» **Exercise data**
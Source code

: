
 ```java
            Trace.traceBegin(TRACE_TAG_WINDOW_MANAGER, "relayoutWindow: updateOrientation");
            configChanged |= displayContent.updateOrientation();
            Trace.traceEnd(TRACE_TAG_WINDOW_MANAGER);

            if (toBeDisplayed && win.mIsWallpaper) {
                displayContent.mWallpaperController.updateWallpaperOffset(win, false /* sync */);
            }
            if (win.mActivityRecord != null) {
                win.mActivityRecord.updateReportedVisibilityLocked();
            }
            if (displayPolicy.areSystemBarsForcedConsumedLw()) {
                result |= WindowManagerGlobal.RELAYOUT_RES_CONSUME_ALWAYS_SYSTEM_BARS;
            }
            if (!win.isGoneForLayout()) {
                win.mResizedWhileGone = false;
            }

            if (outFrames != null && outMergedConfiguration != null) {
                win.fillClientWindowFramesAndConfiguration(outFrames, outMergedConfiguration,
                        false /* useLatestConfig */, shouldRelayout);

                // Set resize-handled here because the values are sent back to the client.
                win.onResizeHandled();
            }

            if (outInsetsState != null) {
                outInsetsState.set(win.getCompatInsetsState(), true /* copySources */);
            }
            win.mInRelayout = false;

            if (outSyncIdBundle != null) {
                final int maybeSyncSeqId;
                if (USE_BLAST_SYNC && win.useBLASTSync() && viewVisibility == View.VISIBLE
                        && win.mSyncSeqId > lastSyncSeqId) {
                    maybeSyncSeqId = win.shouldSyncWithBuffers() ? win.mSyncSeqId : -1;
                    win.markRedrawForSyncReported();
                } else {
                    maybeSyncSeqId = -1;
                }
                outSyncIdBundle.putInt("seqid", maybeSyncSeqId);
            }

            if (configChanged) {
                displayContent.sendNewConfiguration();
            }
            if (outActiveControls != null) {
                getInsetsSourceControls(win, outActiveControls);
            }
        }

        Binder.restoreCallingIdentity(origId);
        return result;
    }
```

---

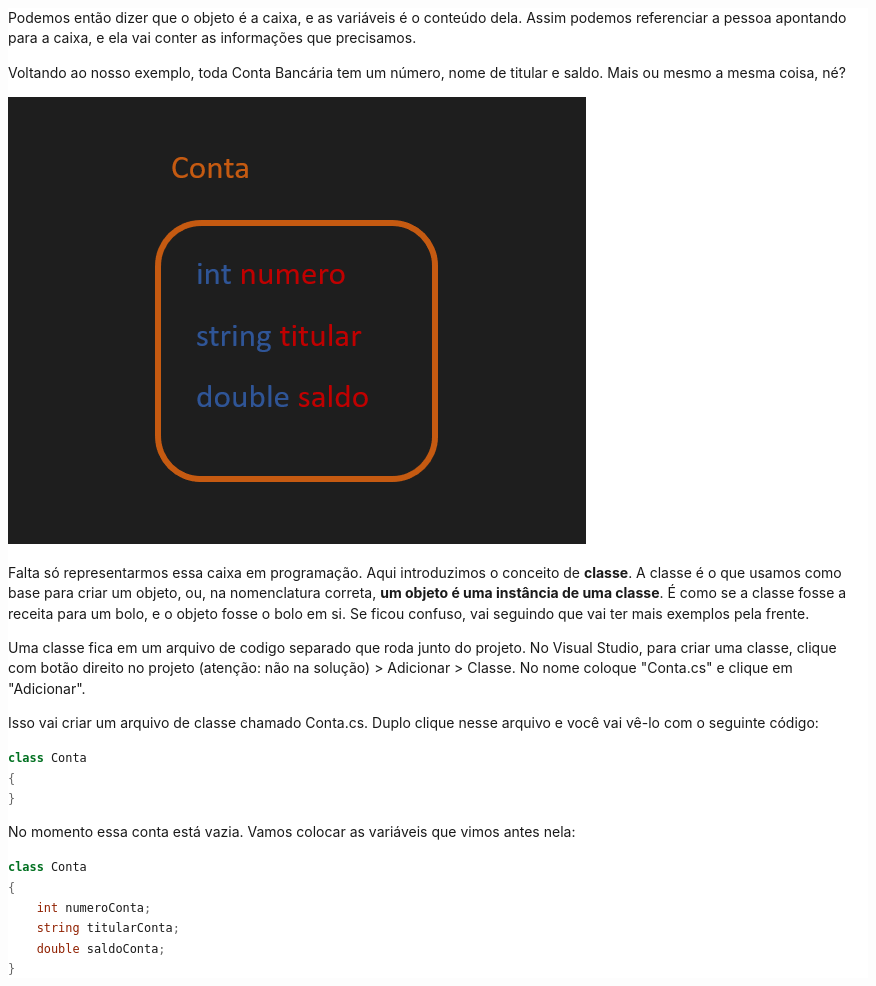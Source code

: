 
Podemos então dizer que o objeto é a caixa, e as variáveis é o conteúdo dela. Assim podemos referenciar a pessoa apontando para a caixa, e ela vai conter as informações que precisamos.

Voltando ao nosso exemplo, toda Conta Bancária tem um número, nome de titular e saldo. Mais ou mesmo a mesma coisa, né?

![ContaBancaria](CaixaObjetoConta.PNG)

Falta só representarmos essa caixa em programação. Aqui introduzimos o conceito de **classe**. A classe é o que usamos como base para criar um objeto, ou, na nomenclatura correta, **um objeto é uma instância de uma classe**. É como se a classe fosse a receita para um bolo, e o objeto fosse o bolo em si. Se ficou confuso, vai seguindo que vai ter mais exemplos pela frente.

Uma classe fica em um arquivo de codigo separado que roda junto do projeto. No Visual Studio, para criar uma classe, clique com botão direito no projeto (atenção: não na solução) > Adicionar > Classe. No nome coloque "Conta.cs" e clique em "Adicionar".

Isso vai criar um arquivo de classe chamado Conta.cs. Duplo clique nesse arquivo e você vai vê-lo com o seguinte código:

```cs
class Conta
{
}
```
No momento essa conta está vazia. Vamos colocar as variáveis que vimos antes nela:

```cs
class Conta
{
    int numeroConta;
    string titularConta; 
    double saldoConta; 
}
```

==

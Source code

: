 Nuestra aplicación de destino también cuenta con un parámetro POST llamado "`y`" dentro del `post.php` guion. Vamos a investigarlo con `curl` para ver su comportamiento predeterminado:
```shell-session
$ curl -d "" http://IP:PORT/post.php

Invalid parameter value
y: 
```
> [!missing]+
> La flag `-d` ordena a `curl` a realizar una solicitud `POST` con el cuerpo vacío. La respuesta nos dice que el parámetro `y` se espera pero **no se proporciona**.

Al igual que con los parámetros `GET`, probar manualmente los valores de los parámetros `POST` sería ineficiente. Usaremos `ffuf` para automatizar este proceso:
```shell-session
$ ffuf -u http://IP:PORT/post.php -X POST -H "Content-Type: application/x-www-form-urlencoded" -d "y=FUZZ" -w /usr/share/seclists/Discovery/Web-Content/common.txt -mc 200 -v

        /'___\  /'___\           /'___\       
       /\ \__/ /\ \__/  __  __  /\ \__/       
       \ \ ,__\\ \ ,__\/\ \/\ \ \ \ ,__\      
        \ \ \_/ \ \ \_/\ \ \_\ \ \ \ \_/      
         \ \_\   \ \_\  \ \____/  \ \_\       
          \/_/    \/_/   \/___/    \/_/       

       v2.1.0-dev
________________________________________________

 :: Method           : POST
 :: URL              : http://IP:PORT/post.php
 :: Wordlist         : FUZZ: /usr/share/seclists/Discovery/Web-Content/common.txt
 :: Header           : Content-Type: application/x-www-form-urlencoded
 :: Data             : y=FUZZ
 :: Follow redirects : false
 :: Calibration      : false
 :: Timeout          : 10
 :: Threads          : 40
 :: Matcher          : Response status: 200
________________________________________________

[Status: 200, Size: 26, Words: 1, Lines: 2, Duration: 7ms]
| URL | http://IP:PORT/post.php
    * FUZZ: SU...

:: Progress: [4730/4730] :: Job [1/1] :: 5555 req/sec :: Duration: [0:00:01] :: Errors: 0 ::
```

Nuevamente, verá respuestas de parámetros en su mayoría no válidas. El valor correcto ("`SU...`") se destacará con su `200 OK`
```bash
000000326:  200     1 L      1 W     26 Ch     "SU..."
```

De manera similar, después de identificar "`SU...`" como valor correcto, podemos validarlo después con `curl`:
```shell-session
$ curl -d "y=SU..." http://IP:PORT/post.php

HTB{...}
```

» **Task brief**
The answer consists of every line above in which the word "configChanged" occurs.

» **Output of the task**
            configChanged |= displayContent.updateOrientation();
            if (configChanged) {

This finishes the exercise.